Reputation: 1396
Good day,
I wish to check if my variable exists in either of two tables and get the result in single table for furture processing. I figured that simple:
'''
select concent, concent_big from
(select count(*) as concent where core_id = "{}" ) as a
left join
(select count(*) as concent_big ,concent_2 where core_id = "{}" ) as b
on 1 = 1
'''
However this does not seem be allowed. It's a bit confusing, since I've done similar things in Sql previously. Now pySpark is giving me hard time.

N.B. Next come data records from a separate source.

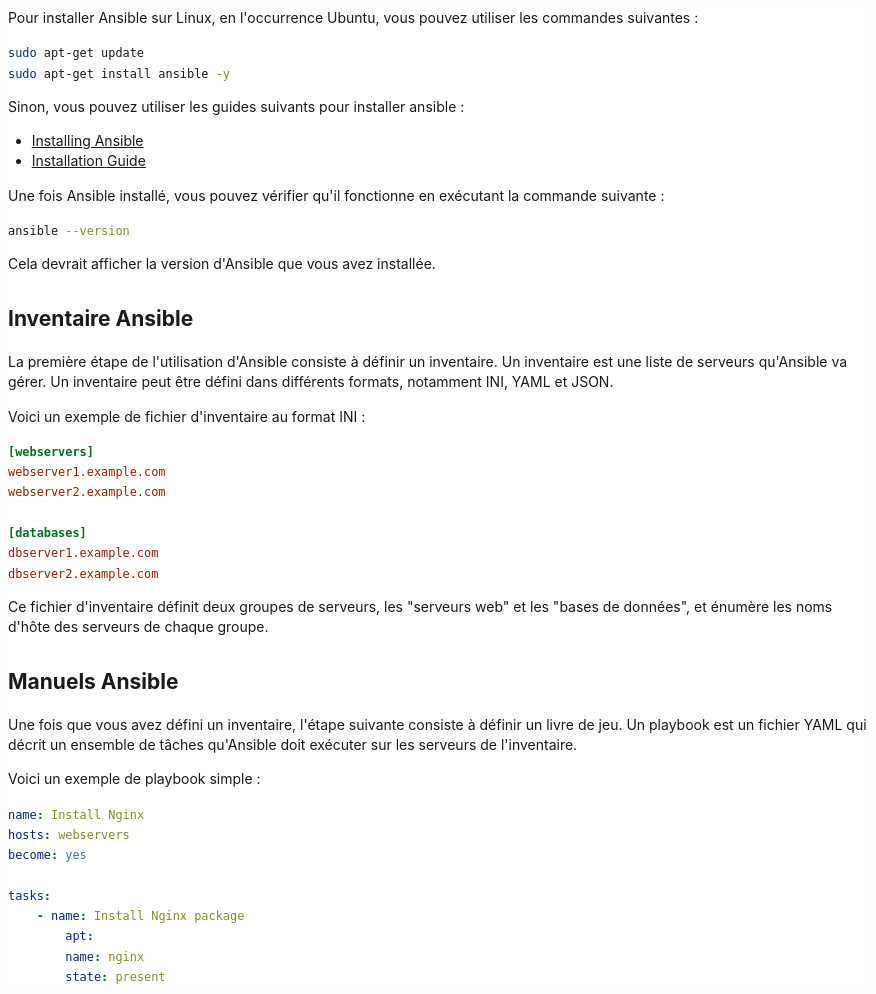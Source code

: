 Pour installer Ansible sur Linux, en l'occurrence Ubuntu, vous pouvez utiliser les commandes suivantes :
```bash
sudo apt-get update
sudo apt-get install ansible -y
```
Sinon, vous pouvez utiliser les guides suivants pour installer ansible :
- [Installing Ansible](https://docs.ansible.com/ansible/latest/installation_guide/intro_installation.html)
- [Installation Guide](https://docs.ansible.com/ansible/latest/installation_guide/index.html)

Une fois Ansible installé, vous pouvez vérifier qu'il fonctionne en exécutant la commande suivante :
```bash
ansible --version
```

Cela devrait afficher la version d'Ansible que vous avez installée.

## Inventaire Ansible

La première étape de l'utilisation d'Ansible consiste à définir un inventaire. Un inventaire est une liste de serveurs qu'Ansible va gérer. Un inventaire peut être défini dans différents formats, notamment INI, YAML et JSON.

Voici un exemple de fichier d'inventaire au format INI :

```ini
[webservers]
webserver1.example.com
webserver2.example.com

[databases]
dbserver1.example.com
dbserver2.example.com
```

Ce fichier d'inventaire définit deux groupes de serveurs, les "serveurs web" et les "bases de données", et énumère les noms d'hôte des serveurs de chaque groupe.

## Manuels Ansible

Une fois que vous avez défini un inventaire, l'étape suivante consiste à définir un livre de jeu. Un playbook est un fichier YAML qui décrit un ensemble de tâches qu'Ansible doit exécuter sur les serveurs de l'inventaire.

Voici un exemple de playbook simple :
```yml
name: Install Nginx
hosts: webservers
become: yes

tasks:
    - name: Install Nginx package
        apt:
        name: nginx
        state: present
```
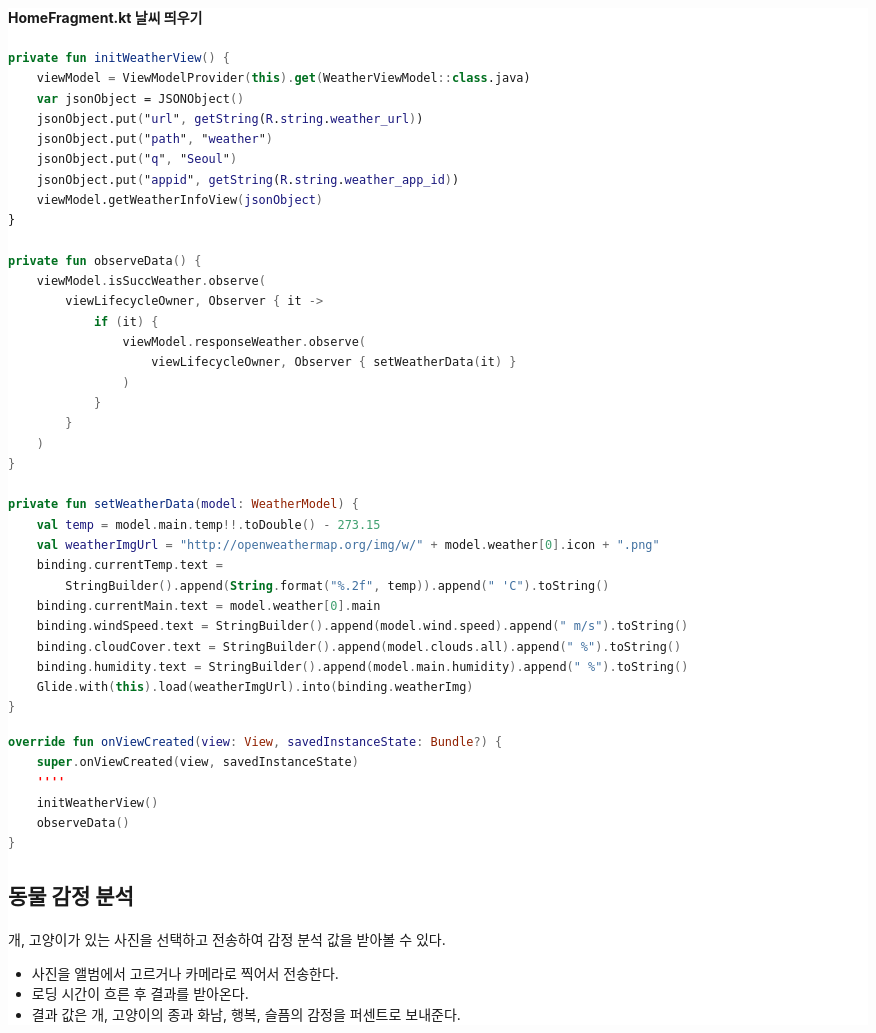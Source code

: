 #### HomeFragment.kt 날씨 띄우기

```kotlin
private fun initWeatherView() {  
    viewModel = ViewModelProvider(this).get(WeatherViewModel::class.java)  
    var jsonObject = JSONObject()  
    jsonObject.put("url", getString(R.string.weather_url))  
    jsonObject.put("path", "weather")  
    jsonObject.put("q", "Seoul")  
    jsonObject.put("appid", getString(R.string.weather_app_id))  
    viewModel.getWeatherInfoView(jsonObject)  
}

private fun observeData() {  
    viewModel.isSuccWeather.observe(  
        viewLifecycleOwner, Observer { it ->  
			if (it) {  
                viewModel.responseWeather.observe(  
                    viewLifecycleOwner, Observer { setWeatherData(it) }  
                )  
			}  
		}  
	)  
}  
  
private fun setWeatherData(model: WeatherModel) {  
    val temp = model.main.temp!!.toDouble() - 273.15  
	val weatherImgUrl = "http://openweathermap.org/img/w/" + model.weather[0].icon + ".png"  
	binding.currentTemp.text =  
        StringBuilder().append(String.format("%.2f", temp)).append(" 'C").toString()  
    binding.currentMain.text = model.weather[0].main  
	binding.windSpeed.text = StringBuilder().append(model.wind.speed).append(" m/s").toString()  
    binding.cloudCover.text = StringBuilder().append(model.clouds.all).append(" %").toString()  
    binding.humidity.text = StringBuilder().append(model.main.humidity).append(" %").toString()  
    Glide.with(this).load(weatherImgUrl).into(binding.weatherImg)  
}
```

```kotlin
override fun onViewCreated(view: View, savedInstanceState: Bundle?) {  
    super.onViewCreated(view, savedInstanceState)
    ''''
    initWeatherView()
    observeData() 
}
```

## 동물 감정 분석

개, 고양이가 있는 사진을 선택하고 전송하여 감정 분석 값을 받아볼 수 있다.

* 사진을 앨범에서 고르거나 카메라로 찍어서 전송한다.
* 로딩 시간이 흐른 후 결과를 받아온다.
* 결과 값은 개, 고양이의 종과 화남, 행복, 슬픔의 감정을 퍼센트로 보내준다.

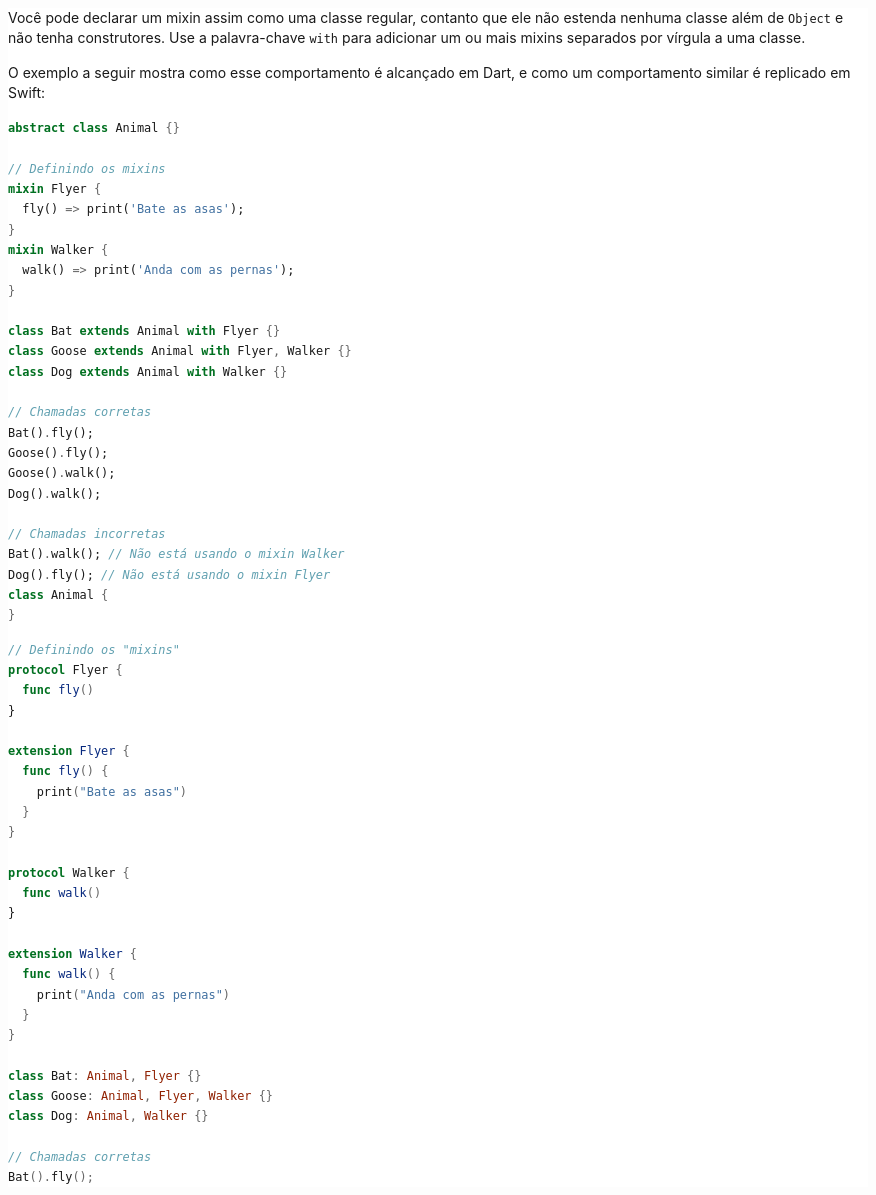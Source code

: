 Você pode declarar um mixin assim como uma classe regular,
contanto que ele não estenda nenhuma classe além de `Object`
e não tenha construtores. Use a palavra-chave `with` para adicionar
um ou mais mixins separados por vírgula a uma classe.

O exemplo a seguir mostra como esse comportamento é
alcançado em Dart, e como um comportamento similar é
replicado em Swift:

```dart
abstract class Animal {}

// Definindo os mixins
mixin Flyer {
  fly() => print('Bate as asas');
}
mixin Walker {
  walk() => print('Anda com as pernas');
}
  
class Bat extends Animal with Flyer {}
class Goose extends Animal with Flyer, Walker {}
class Dog extends Animal with Walker {}

// Chamadas corretas
Bat().fly();
Goose().fly();
Goose().walk();
Dog().walk();

// Chamadas incorretas
Bat().walk(); // Não está usando o mixin Walker
Dog().fly(); // Não está usando o mixin Flyer
class Animal {
}
```

```swift
// Definindo os "mixins"
protocol Flyer {
  func fly()
}

extension Flyer {
  func fly() {
    print("Bate as asas")
  }
}

protocol Walker {
  func walk()
}

extension Walker {
  func walk() {
    print("Anda com as pernas")
  }
}

class Bat: Animal, Flyer {}
class Goose: Animal, Flyer, Walker {}
class Dog: Animal, Walker {}

// Chamadas corretas
Bat().fly();
```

I came up with work-around, but it's (imho) silly:
'''
select concent, concent_big from
(select count(*) as concent, 1 as tmp_key from concent where core_id = "{}" ) as a
left join
(select count(*) as concent_big , 1 as tmp_key from concent_2 where core_id = "{}" ) as b
on a.tmp_key = b.tmp_key
'''
Any ideas how to do this more elegantly?
Upvotes: 0
Views: 2049
Reputation: 1962
Why not just use crossJoin
? A word of warning - this results in a full cartesian product, so your table might explode in size, but that appears to be the desired effect in your case. You can read up on it here: https://spark.apache.org/docs/2.4.3/api/python/pyspark.sql.html#pyspark.sql.DataFrame.crossJoin
EDIT: When using Spark SQL, the language follows ANSI SQL standards, therefore the command becomes CROSS JOIN
.
Hope this helps.
Upvotes: 1